Assignment:
Exact reproduction of all the entries is required, without any of their pictures.

Input for this task:
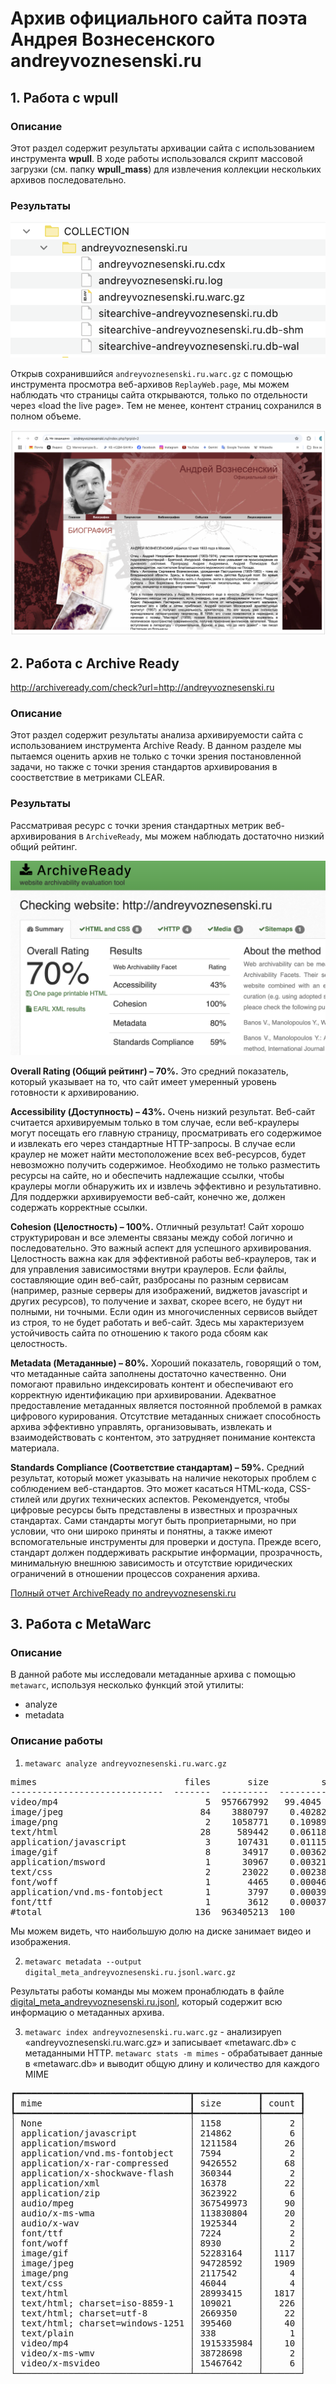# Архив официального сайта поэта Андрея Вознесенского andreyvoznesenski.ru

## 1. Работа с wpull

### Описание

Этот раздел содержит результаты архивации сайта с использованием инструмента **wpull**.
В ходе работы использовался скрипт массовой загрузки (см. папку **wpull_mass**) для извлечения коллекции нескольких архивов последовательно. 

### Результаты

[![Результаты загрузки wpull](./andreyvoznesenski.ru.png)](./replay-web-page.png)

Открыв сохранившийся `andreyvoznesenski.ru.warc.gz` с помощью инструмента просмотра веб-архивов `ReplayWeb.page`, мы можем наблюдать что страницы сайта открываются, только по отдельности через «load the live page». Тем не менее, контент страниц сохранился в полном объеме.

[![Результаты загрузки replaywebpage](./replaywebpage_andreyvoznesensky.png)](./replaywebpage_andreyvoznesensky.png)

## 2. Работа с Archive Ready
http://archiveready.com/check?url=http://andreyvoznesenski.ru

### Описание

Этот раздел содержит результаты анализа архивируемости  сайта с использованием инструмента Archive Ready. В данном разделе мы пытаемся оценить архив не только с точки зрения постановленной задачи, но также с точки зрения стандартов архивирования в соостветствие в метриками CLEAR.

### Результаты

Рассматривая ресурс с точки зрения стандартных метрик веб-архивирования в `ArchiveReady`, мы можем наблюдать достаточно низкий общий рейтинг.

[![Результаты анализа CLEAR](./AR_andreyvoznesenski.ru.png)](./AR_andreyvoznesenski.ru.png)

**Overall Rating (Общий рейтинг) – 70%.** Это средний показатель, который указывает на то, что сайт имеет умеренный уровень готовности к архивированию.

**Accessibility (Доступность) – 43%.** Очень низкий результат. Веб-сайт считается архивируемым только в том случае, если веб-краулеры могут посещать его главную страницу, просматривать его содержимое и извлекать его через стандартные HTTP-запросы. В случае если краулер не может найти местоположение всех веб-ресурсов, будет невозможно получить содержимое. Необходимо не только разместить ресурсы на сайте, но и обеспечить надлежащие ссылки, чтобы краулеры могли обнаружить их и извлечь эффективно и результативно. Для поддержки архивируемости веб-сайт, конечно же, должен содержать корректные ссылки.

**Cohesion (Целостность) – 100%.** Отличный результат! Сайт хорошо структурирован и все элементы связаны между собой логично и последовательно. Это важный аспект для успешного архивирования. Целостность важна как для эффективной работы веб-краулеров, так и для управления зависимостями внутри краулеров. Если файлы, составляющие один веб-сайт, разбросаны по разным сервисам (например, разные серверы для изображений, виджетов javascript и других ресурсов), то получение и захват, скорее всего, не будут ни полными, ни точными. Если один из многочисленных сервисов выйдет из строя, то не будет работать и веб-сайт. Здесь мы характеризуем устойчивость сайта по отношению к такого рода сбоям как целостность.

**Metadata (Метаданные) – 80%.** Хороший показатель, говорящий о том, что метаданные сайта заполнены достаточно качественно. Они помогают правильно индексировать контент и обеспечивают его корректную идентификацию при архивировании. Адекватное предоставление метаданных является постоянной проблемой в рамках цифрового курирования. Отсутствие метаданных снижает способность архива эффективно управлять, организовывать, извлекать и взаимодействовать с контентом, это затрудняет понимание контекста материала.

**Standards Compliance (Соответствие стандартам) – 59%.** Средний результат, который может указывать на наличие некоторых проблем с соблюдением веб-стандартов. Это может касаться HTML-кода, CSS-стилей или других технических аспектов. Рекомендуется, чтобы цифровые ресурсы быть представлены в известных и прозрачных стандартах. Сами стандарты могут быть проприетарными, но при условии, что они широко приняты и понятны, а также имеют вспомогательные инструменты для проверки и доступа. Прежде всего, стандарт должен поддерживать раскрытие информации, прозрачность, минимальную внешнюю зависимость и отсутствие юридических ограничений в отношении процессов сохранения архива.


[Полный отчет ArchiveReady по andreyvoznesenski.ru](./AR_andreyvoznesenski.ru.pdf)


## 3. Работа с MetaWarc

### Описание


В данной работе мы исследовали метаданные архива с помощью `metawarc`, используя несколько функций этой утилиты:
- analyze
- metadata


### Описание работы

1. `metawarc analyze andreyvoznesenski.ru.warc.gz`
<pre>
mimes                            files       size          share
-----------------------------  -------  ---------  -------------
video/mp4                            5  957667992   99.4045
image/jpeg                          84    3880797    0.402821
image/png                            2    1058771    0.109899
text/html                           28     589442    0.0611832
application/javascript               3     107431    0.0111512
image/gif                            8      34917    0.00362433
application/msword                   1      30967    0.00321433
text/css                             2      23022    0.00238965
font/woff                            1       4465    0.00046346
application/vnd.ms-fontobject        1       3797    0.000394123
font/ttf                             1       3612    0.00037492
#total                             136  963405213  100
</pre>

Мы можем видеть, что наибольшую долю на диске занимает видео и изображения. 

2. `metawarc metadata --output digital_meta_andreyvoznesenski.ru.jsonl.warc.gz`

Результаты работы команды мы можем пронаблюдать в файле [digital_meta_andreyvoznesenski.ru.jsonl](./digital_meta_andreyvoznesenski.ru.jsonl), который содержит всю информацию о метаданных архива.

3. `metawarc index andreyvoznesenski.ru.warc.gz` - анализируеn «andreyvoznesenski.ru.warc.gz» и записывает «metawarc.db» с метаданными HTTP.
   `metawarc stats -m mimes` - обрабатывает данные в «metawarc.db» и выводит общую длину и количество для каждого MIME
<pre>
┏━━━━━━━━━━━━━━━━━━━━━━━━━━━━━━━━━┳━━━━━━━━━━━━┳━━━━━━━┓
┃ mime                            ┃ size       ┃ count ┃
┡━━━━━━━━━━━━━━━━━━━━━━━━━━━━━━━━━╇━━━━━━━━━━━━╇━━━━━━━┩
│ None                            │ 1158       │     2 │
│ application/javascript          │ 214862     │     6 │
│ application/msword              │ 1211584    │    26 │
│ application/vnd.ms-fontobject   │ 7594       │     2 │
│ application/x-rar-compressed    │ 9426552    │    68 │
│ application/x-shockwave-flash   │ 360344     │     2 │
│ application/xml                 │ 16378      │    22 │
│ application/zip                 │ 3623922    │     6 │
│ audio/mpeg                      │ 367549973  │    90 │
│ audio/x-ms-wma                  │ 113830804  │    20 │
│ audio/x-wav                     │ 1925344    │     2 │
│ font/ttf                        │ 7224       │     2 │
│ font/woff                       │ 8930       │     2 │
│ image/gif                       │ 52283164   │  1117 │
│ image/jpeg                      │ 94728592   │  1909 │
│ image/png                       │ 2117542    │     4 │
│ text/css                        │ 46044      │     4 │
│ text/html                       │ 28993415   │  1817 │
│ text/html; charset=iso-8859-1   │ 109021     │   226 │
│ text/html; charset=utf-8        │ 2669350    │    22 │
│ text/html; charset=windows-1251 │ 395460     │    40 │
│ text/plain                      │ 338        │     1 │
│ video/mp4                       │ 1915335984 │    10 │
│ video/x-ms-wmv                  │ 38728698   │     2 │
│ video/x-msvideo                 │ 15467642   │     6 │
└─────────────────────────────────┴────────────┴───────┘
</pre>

Task answer:
# Архив официального сайта поэта Андрея Вознесенского andreyvoznesenski.ru

## 1. Работа с wpull

### Описание

Этот раздел содержит результаты архивации сайта с использованием инструмента **wpull**.
В ходе работы использовался скрипт массовой загрузки (см. папку **wpull_mass**) для извлечения коллекции нескольких архивов последовательно. 

### Результаты

[![Результаты загрузки wpull](./andreyvoznesenski.ru.png)](./replay-web-page.png)

Открыв сохранившийся `andreyvoznesenski.ru.warc.gz` с помощью инструмента просмотра веб-архивов `ReplayWeb.page`, мы можем наблюдать что страницы сайта открываются, только по отдельности через «load the live page». Тем не менее, контент страниц сохранился в полном объеме.

[![Результаты загрузки replaywebpage](./replaywebpage_andreyvoznesensky.png)](./replaywebpage_andreyvoznesensky.png)

## 2. Работа с Archive Ready
http://archiveready.com/check?url=http://andreyvoznesenski.ru

### Описание

Этот раздел содержит результаты анализа архивируемости  сайта с использованием инструмента Archive Ready. В данном разделе мы пытаемся оценить архив не только с точки зрения постановленной задачи, но также с точки зрения стандартов архивирования в соостветствие в метриками CLEAR.

### Результаты

Рассматривая ресурс с точки зрения стандартных метрик веб-архивирования в `ArchiveReady`, мы можем наблюдать достаточно низкий общий рейтинг.

[![Результаты анализа CLEAR](./AR_andreyvoznesenski.ru.png)](./AR_andreyvoznesenski.ru.png)

**Overall Rating (Общий рейтинг) – 70%.** Это средний показатель, который указывает на то, что сайт имеет умеренный уровень готовности к архивированию.

**Accessibility (Доступность) – 43%.** Очень низкий результат. Веб-сайт считается архивируемым только в том случае, если веб-краулеры могут посещать его главную страницу, просматривать его содержимое и извлекать его через стандартные HTTP-запросы. В случае если краулер не может найти местоположение всех веб-ресурсов, будет невозможно получить содержимое. Необходимо не только разместить ресурсы на сайте, но и обеспечить надлежащие ссылки, чтобы краулеры могли обнаружить их и извлечь эффективно и результативно. Для поддержки архивируемости веб-сайт, конечно же, должен содержать корректные ссылки.

**Cohesion (Целостность) – 100%.** Отличный результат! Сайт хорошо структурирован и все элементы связаны между собой логично и последовательно. Это важный аспект для успешного архивирования. Целостность важна как для эффективной работы веб-краулеров, так и для управления зависимостями внутри краулеров. Если файлы, составляющие один веб-сайт, разбросаны по разным сервисам (например, разные серверы для изображений, виджетов javascript и других ресурсов), то получение и захват, скорее всего, не будут ни полными, ни точными. Если один из многочисленных сервисов выйдет из строя, то не будет работать и веб-сайт. Здесь мы характеризуем устойчивость сайта по отношению к такого рода сбоям как целостность.

**Metadata (Метаданные) – 80%.** Хороший показатель, говорящий о том, что метаданные сайта заполнены достаточно качественно. Они помогают правильно индексировать контент и обеспечивают его корректную идентификацию при архивировании. Адекватное предоставление метаданных является постоянной проблемой в рамках цифрового курирования. Отсутствие метаданных снижает способность архива эффективно управлять, организовывать, извлекать и взаимодействовать с контентом, это затрудняет понимание контекста материала.

**Standards Compliance (Соответствие стандартам) – 59%.** Средний результат, который может указывать на наличие некоторых проблем с соблюдением веб-стандартов. Это может касаться HTML-кода, CSS-стилей или других технических аспектов. Рекомендуется, чтобы цифровые ресурсы быть представлены в известных и прозрачных стандартах. Сами стандарты могут быть проприетарными, но при условии, что они широко приняты и понятны, а также имеют вспомогательные инструменты для проверки и доступа. Прежде всего, стандарт должен поддерживать раскрытие информации, прозрачность, минимальную внешнюю зависимость и отсутствие юридических ограничений в отношении процессов сохранения архива.


[Полный отчет ArchiveReady по andreyvoznesenski.ru](./AR_andreyvoznesenski.ru.pdf)


## 3. Работа с MetaWarc

### Описание


В данной работе мы исследовали метаданные архива с помощью `metawarc`, используя несколько функций этой утилиты:
- analyze
- metadata


### Описание работы

1. `metawarc analyze andreyvoznesenski.ru.warc.gz`
<pre>
mimes                            files       size          share
-----------------------------  -------  ---------  -------------
video/mp4                            5  957667992   99.4045
image/jpeg                          84    3880797    0.402821
image/png                            2    1058771    0.109899
text/html                           28     589442    0.0611832
application/javascript               3     107431    0.0111512
image/gif                            8      34917    0.00362433
application/msword                   1      30967    0.00321433
text/css                             2      23022    0.00238965
font/woff                            1       4465    0.00046346
application/vnd.ms-fontobject        1       3797    0.000394123
font/ttf                             1       3612    0.00037492
#total                             136  963405213  100
</pre>

Мы можем видеть, что наибольшую долю на диске занимает видео и изображения. 

2. `metawarc metadata --output digital_meta_andreyvoznesenski.ru.jsonl.warc.gz`

Результаты работы команды мы можем пронаблюдать в файле [digital_meta_andreyvoznesenski.ru.jsonl](./digital_meta_andreyvoznesenski.ru.jsonl), который содержит всю информацию о метаданных архива.

3. `metawarc index andreyvoznesenski.ru.warc.gz` - анализируеn «andreyvoznesenski.ru.warc.gz» и записывает «metawarc.db» с метаданными HTTP.
   `metawarc stats -m mimes` - обрабатывает данные в «metawarc.db» и выводит общую длину и количество для каждого MIME
<pre>
┏━━━━━━━━━━━━━━━━━━━━━━━━━━━━━━━━━┳━━━━━━━━━━━━┳━━━━━━━┓
┃ mime                            ┃ size       ┃ count ┃
┡━━━━━━━━━━━━━━━━━━━━━━━━━━━━━━━━━╇━━━━━━━━━━━━╇━━━━━━━┩
│ None                            │ 1158       │     2 │
│ application/javascript          │ 214862     │     6 │
│ application/msword              │ 1211584    │    26 │
│ application/vnd.ms-fontobject   │ 7594       │     2 │
│ application/x-rar-compressed    │ 9426552    │    68 │
│ application/x-shockwave-flash   │ 360344     │     2 │
│ application/xml                 │ 16378      │    22 │
│ application/zip                 │ 3623922    │     6 │
│ audio/mpeg                      │ 367549973  │    90 │
│ audio/x-ms-wma                  │ 113830804  │    20 │
│ audio/x-wav                     │ 1925344    │     2 │
│ font/ttf                        │ 7224       │     2 │
│ font/woff                       │ 8930       │     2 │
│ image/gif                       │ 52283164   │  1117 │
│ image/jpeg                      │ 94728592   │  1909 │
│ image/png                       │ 2117542    │     4 │
│ text/css                        │ 46044      │     4 │
│ text/html                       │ 28993415   │  1817 │
│ text/html; charset=iso-8859-1   │ 109021     │   226 │
│ text/html; charset=utf-8        │ 2669350    │    22 │
│ text/html; charset=windows-1251 │ 395460     │    40 │
│ text/plain                      │ 338        │     1 │
│ video/mp4                       │ 1915335984 │    10 │
│ video/x-ms-wmv                  │ 38728698   │     2 │
│ video/x-msvideo                 │ 15467642   │     6 │
└─────────────────────────────────┴────────────┴───────┘
</pre>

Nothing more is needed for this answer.